I am a Research Engineer at Google DeepMind, working in the Open-Endedness team.
Previously, I was a Member of Technical Staff at Reka AI, building general-purpose multimodal agents. Before that, I was an AI Resident at FAIR (Meta), where I was a core contributor to Llama 3 — shipping tool-use and mathematical reasoning capabilities — and co-led Rainbow Teaming, a method for stress-testing and improving LLM robustness at scale. My research spans LLM reasoning, open-ended learning, and in-context reinforcement learning.
I hold a Master's (with thesis) from Mila, advised by Irina Rish, and spent time at Recursion applying GFlowNets to drug discovery.
When not training models, you'll find me running long distances, cooking, reading, or out with a camera.
We open-source Llama 3.1, a new family of foundation models with native support for multilinguality, coding, reasoning, and tool usage, featuring a 405B-parameter architecture with 128K context window. The models show comparable performance to GPT-4 across various tasks, and include Llama Guard 3 for safety.
We introduce Llama 3 family of large language models (LLMs), a collection of pretrained and instruction tuned generative text models in 8 and 70B sizes. We achieve SOTA performance for LLM models at these scales.
Introducing Rainbow Teaming, a new method for generating diverse adversarial prompts for LLMs via LLMs. It's a versatile tool for diagnosing model vulnerabilities across domains and creating data to enhance robustness & safety.
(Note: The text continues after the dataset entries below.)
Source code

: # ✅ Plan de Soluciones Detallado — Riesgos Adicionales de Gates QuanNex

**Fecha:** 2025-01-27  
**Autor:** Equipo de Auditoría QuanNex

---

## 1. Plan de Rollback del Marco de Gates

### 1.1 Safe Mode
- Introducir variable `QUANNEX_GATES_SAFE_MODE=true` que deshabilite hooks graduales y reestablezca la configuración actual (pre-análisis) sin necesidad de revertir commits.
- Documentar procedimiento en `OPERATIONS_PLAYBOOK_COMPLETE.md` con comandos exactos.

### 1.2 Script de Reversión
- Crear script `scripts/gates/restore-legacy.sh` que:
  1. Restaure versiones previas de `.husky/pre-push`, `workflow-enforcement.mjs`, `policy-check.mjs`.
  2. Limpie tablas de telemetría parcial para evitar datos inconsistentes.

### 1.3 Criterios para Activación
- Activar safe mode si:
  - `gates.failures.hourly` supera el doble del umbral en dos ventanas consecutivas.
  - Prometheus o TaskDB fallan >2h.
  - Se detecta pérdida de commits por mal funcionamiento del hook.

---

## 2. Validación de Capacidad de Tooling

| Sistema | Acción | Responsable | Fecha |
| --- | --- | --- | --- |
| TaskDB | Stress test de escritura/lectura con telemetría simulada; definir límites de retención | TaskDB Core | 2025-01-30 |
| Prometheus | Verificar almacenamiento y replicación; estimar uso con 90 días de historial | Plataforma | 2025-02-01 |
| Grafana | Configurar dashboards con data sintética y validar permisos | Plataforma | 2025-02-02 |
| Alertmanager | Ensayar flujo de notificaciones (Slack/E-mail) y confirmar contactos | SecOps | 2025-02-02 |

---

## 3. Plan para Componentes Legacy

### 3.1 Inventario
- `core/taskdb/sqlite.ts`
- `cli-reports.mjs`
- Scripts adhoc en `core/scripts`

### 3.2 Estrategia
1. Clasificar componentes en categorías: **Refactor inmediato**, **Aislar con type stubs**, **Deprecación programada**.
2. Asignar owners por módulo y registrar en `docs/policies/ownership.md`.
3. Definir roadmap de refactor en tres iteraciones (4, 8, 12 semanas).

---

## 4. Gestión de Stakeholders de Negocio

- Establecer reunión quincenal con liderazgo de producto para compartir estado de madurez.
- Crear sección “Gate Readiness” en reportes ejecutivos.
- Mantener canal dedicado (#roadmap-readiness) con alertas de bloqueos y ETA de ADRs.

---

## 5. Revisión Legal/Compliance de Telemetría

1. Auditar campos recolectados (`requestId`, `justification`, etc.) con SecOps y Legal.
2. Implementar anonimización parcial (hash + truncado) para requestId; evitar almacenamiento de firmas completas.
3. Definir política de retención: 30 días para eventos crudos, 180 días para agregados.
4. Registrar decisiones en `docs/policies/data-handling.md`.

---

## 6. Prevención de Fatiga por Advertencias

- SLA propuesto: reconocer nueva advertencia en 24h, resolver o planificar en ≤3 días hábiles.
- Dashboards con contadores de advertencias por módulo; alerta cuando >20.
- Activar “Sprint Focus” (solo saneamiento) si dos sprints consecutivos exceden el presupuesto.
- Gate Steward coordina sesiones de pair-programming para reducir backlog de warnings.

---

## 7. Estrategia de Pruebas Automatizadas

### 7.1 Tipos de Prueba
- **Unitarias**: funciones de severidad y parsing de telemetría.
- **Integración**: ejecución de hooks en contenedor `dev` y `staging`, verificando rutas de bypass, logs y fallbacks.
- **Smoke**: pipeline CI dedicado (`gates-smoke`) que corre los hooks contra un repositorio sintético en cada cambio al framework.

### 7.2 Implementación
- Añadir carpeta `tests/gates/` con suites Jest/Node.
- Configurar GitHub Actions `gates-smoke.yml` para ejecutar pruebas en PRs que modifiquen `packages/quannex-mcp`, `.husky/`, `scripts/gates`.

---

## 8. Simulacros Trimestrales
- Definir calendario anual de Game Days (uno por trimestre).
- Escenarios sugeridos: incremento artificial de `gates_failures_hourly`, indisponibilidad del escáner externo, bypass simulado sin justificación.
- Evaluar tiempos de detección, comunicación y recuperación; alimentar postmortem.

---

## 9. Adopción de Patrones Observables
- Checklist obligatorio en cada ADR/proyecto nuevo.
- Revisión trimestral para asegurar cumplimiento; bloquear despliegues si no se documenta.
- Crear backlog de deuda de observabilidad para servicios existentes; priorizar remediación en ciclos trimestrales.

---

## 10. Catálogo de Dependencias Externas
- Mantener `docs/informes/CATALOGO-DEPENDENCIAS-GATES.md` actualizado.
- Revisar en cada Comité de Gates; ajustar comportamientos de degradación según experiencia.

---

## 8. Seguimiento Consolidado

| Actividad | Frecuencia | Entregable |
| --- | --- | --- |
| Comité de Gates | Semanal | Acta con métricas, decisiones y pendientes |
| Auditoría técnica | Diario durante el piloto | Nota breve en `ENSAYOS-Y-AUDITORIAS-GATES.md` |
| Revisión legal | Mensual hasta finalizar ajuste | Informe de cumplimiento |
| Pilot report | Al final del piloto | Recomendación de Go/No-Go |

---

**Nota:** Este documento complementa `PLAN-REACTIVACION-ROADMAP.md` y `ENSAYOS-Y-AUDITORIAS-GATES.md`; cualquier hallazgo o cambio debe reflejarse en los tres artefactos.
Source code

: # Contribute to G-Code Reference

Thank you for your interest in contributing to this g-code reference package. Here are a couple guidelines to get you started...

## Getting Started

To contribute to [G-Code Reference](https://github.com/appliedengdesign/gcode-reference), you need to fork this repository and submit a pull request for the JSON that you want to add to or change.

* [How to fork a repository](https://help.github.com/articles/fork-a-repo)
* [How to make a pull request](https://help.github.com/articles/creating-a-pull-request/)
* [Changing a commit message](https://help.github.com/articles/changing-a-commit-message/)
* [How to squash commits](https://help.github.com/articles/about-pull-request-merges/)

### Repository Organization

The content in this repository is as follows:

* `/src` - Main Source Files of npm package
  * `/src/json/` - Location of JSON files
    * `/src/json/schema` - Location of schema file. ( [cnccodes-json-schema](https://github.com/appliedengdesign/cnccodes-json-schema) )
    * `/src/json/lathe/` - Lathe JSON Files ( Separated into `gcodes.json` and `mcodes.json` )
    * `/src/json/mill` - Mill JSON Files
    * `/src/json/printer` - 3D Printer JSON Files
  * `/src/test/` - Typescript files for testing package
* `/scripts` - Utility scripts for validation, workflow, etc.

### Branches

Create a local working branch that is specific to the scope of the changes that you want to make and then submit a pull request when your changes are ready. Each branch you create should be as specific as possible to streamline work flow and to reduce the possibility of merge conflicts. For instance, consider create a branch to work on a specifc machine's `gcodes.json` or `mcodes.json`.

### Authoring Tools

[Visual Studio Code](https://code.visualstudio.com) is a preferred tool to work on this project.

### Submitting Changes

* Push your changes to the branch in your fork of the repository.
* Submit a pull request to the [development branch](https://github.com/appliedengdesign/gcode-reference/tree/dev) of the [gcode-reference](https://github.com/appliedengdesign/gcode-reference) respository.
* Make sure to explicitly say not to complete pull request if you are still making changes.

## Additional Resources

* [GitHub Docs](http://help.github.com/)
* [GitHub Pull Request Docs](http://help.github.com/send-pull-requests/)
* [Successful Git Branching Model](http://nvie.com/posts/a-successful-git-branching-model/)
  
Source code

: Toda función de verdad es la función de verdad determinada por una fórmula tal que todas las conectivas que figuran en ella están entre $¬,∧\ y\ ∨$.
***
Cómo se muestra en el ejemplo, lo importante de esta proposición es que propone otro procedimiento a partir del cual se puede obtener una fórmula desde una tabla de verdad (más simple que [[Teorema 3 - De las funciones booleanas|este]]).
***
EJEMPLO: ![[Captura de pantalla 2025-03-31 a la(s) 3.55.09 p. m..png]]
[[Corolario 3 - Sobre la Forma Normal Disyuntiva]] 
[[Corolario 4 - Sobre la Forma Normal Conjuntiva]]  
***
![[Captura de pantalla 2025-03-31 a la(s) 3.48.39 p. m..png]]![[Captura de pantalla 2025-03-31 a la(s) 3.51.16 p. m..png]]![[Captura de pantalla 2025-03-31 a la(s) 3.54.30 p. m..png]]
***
How to bootstrap the reasoning refinement capabilities of LLMs using synthetic data? We introduce GLoRe — applied on GSM8K, we can improve a strong RL finetuned Llama-2 13B by 12%.
In this work, we set out to understand how different algorithms fare at improving LLM reasoning from feedback. We compare expert iteration, PPO, and return-conditioned RL using Llama-2 as the base model.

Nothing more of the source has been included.